# The holy terror and toilet paper



## idahospud49 (Jan 28, 2011)

So usually when I take a shower, Glock just hangs out in the other part of the bathroom. My bathroom is the type where the shower and toilet are separate from the sink. So I shut the door and he sleeps by the door and sinks. Well last night he decided he didn't want to sleep and this is what I got to walk out to...


----------



## HeyJude (Feb 2, 2011)

Thats funny! I feel for you, but temptation always rules...


----------



## bruiser (Feb 14, 2011)

Bruiser is always taking my TP and running with it...I save toilet rolls after they're empty now. But the full ones are definitely the way to so!!!


----------



## Hillary_Plog (Apr 3, 2011)

OMG...absolutely hilarious! My monster has attempted that several times and now I am using toilet paper that is partially shredded and has puncture marks in it.


----------



## GSD MOM (Apr 21, 2010)

It's a darn good thing he's so cute....


----------



## gsdraven (Jul 8, 2009)

Cute!

I haven't been able to leave toilet paper on the holder in 5 years... maybe someday it can go back where it belongs.



Hillary_Plog said:


> OMG...absolutely hilarious! My monster has attempted that several times and now I am using toilet paper that is partially shredded and has puncture marks in it.


:rofl: SO glad I am not the only one who still uses it after they've chewed it a little.


----------



## jakeandrenee (Apr 30, 2010)

Lol!!!


----------



## Zan (Nov 12, 2010)

> i haven't been able to leave toilet paper on the holder in 5 years... Maybe someday it can go back where it belongs.


I have been looking forward to putting it back on the roll...you mean I have more than 5 years to wait? 

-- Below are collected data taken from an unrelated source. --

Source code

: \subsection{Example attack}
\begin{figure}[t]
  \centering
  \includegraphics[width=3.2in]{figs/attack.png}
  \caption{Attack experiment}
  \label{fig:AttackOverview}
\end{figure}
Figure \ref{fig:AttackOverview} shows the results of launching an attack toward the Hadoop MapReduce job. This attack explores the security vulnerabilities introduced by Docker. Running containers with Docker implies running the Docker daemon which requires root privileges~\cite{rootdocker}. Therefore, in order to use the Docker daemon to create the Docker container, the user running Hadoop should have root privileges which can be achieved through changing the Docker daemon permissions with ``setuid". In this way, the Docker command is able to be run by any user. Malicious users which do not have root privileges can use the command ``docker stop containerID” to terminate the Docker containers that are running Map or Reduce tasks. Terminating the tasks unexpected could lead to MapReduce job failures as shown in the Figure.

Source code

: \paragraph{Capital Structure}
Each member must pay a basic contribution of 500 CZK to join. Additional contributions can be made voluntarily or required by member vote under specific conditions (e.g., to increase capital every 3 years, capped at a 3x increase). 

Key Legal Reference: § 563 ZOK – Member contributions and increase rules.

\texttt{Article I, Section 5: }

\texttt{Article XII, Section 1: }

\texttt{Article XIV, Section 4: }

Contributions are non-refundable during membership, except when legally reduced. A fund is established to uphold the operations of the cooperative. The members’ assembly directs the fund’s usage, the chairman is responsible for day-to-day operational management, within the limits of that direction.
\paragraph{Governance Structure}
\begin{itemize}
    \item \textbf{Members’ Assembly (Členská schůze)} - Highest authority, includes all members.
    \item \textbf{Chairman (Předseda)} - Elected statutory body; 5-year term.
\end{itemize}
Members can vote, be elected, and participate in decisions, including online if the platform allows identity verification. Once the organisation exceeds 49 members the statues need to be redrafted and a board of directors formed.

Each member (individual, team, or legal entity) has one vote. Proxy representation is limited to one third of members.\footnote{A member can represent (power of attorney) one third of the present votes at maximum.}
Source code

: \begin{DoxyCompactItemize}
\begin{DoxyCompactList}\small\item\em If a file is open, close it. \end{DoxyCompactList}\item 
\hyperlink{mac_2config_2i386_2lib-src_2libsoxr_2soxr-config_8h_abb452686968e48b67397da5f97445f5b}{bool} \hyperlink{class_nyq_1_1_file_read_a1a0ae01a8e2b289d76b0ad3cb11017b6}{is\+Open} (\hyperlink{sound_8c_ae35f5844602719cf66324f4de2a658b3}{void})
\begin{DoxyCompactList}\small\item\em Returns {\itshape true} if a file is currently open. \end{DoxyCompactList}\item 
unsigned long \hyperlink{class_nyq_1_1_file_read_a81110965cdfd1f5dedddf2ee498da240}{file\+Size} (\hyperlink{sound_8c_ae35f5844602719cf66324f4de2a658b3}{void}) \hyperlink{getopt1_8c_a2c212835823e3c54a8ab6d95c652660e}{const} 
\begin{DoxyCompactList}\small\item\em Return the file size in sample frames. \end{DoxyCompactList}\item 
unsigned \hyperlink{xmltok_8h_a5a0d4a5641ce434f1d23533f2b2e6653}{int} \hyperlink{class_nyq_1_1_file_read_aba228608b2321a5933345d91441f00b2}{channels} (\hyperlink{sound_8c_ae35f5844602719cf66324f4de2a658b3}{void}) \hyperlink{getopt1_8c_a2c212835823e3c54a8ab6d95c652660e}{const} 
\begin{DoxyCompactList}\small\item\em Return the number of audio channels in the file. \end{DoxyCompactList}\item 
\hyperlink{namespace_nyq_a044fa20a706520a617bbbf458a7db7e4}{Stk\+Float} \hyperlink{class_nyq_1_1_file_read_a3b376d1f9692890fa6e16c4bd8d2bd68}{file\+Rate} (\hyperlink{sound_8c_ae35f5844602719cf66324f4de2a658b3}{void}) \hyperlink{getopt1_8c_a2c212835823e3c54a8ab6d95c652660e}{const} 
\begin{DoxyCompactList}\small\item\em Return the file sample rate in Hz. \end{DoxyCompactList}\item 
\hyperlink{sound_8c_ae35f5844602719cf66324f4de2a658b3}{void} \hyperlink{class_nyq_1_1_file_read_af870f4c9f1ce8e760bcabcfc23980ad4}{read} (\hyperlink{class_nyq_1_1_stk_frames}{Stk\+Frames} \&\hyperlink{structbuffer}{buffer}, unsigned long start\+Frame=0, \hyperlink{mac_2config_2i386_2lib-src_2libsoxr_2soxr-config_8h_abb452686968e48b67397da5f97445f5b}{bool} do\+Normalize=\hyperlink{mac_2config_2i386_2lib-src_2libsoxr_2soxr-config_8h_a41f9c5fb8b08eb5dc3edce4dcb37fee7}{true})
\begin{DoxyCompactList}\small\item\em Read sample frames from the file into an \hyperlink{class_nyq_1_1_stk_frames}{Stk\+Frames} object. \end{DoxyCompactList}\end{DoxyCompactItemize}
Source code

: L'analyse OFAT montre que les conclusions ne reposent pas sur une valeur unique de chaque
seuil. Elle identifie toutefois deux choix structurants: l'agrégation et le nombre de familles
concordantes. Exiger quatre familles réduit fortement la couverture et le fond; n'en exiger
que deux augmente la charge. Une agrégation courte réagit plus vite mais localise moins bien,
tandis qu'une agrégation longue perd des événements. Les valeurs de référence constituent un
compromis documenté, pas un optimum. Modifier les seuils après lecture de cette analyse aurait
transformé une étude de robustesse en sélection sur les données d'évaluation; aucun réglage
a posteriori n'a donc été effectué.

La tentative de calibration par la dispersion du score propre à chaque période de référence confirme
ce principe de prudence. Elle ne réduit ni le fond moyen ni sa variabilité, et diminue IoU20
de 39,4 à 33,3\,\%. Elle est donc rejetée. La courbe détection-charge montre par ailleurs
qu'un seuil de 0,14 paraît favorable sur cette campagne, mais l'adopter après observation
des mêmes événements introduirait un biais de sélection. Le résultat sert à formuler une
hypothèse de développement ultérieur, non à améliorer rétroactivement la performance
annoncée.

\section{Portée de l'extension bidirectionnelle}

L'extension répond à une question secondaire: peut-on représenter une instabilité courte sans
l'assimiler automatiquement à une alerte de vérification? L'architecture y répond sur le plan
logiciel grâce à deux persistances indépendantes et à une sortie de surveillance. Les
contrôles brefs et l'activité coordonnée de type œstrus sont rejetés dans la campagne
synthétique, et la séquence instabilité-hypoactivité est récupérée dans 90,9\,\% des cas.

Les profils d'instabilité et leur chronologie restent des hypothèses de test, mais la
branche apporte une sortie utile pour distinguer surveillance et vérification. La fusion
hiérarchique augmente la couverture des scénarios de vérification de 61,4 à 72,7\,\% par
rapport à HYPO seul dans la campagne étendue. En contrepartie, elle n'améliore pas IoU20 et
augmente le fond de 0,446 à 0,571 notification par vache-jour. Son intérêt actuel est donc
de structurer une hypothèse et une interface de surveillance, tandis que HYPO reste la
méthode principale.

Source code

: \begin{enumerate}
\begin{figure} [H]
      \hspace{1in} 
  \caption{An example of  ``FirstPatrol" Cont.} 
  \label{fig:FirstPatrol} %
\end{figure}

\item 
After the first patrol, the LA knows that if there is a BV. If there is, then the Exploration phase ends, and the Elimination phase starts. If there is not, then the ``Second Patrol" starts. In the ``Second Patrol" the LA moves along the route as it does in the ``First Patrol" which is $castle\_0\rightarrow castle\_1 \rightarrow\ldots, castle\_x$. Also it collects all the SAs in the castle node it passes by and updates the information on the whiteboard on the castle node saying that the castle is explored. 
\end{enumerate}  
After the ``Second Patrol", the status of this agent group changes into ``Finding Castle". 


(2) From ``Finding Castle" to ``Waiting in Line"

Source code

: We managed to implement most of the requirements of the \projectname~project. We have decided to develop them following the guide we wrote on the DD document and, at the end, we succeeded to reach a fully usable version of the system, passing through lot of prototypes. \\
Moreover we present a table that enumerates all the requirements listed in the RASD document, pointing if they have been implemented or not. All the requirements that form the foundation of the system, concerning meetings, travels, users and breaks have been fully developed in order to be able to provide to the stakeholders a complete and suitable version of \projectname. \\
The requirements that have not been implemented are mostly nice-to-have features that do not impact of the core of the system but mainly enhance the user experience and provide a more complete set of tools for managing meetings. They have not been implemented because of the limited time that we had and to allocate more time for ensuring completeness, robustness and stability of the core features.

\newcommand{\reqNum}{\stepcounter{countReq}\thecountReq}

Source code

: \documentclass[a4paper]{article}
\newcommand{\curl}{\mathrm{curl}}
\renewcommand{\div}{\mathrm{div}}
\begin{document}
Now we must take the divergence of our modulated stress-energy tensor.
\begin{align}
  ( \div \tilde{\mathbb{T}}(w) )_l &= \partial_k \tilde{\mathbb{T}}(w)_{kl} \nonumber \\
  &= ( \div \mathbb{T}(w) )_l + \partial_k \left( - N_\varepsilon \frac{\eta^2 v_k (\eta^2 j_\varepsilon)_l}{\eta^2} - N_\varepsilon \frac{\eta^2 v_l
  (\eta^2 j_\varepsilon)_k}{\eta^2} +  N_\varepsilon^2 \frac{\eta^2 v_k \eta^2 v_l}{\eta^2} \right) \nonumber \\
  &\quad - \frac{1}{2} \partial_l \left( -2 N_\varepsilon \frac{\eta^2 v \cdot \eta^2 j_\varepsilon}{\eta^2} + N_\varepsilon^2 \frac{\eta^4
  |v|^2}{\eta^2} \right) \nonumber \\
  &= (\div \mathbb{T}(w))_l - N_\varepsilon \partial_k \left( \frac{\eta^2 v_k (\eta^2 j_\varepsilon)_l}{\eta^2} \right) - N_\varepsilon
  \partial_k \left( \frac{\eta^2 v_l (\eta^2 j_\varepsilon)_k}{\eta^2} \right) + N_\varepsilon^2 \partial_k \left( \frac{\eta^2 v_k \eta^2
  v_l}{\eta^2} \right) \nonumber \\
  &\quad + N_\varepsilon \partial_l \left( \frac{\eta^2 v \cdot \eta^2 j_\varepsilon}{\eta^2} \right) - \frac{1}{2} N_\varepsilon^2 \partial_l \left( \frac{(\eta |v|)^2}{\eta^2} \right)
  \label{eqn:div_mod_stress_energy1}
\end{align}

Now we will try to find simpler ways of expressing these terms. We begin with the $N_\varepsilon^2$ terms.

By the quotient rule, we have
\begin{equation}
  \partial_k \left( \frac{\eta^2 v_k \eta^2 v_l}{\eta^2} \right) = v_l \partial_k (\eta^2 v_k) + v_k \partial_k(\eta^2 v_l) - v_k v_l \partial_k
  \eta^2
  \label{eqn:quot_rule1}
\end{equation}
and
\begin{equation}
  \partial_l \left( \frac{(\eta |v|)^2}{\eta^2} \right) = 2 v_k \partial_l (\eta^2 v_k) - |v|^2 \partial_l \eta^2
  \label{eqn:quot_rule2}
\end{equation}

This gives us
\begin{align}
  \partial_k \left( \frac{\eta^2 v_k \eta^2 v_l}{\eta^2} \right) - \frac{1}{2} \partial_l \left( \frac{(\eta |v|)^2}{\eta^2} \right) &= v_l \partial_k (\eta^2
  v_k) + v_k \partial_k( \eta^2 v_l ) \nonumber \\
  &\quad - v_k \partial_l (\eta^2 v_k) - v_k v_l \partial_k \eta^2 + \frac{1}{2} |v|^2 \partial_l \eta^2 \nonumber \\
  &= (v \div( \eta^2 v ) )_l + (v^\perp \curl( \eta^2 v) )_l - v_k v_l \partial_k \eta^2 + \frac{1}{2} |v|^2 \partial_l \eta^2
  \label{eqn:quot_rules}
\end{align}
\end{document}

"But Mom......I just make it fluffy for you!"


----------



## Jelpy (Nov 8, 2009)

"IT'S JUST TOO GOOD TO BE TOILET PAPER!"

Jelpy and the Mesquite Mafia


----------



## Courtney (Feb 12, 2010)

Well he's a super cute TP terror!


----------



## MicheleMarie (Mar 29, 2011)

hahahaha puppies are cute!


----------



## CPH (Sep 8, 2010)

hahahaha to cute! That is one of those trying to be mad but laughing hysterically moments.


----------



## Holmeshx2 (Apr 25, 2010)

LOL that's awesome. Jinx has been awesome she has never once touched the toilet paper and it sits properly on it's roll in the bathroom with the door wide open. Can I just say how much I love this dog. She gets to tear up the cardboard when they are gone though so it's a compromise. Now I've had tons of dogs and pups in the past that destroyed it every chance they got and yes like others I used the funky shredded TP still... that stuff is too expensive to throw out every time a pup touches it lol. I always hid the roll and brought out a nice one when company came over though.


----------



## Jax's Mom (Apr 2, 2010)

It kept his attention away from the scissors on the counter  (unless the scissors showed up after)
TP makes am excellent and inexpensive decoy! LOL


----------



## lisgje (Sep 3, 2010)

Chance is 19 months old and I still can't leave the bathroom door open or toilet paper is fair game. Have not figured out how to post a picture here, but have one in my album of him covered in toilet paper. He just adores the stuff! LOL


----------



## Franksmom (Oct 13, 2010)

So Cute!


----------



## Gilly1331 (Apr 16, 2011)

I bet he was thinking uh oh I leaked a little and I gotta use ALL of this toilet paper to clean up my mess mommy will think I am such a good boy cleaning up myself! Haha my cat loves toilet paper so much we have to close the bathroom doors otherwise he takes it and unrolls it.


----------



## CassandGunnar (Jan 3, 2011)

Only someone that cute could get away with that.


----------



## GSD_Xander (Nov 27, 2010)

LOL That is so cute!!!

I've had a dog put puncture holes in a roll of TP but it was still usable 

I have had a cat that, when a kitten, would on an almost daily basis unroll an entire roll of toilet paper. I can't count how many times I came home to destroyed toilet paper. It was pretty cute though.


----------



## WarrantsWifey (Dec 18, 2010)

That is too freaking CUTE!!!!


----------



## Mrs.K (Jul 14, 2009)

oh the joy


----------



## stealthq (May 1, 2011)

GSD_Xander said:


> LOL That is so cute!!!
> 
> I've had a dog put puncture holes in a roll of TP but it was still usable
> 
> I have had a cat that, when a kitten, would on an almost daily basis unroll an entire roll of toilet paper. I can't count how many times I came home to destroyed toilet paper. It was pretty cute though.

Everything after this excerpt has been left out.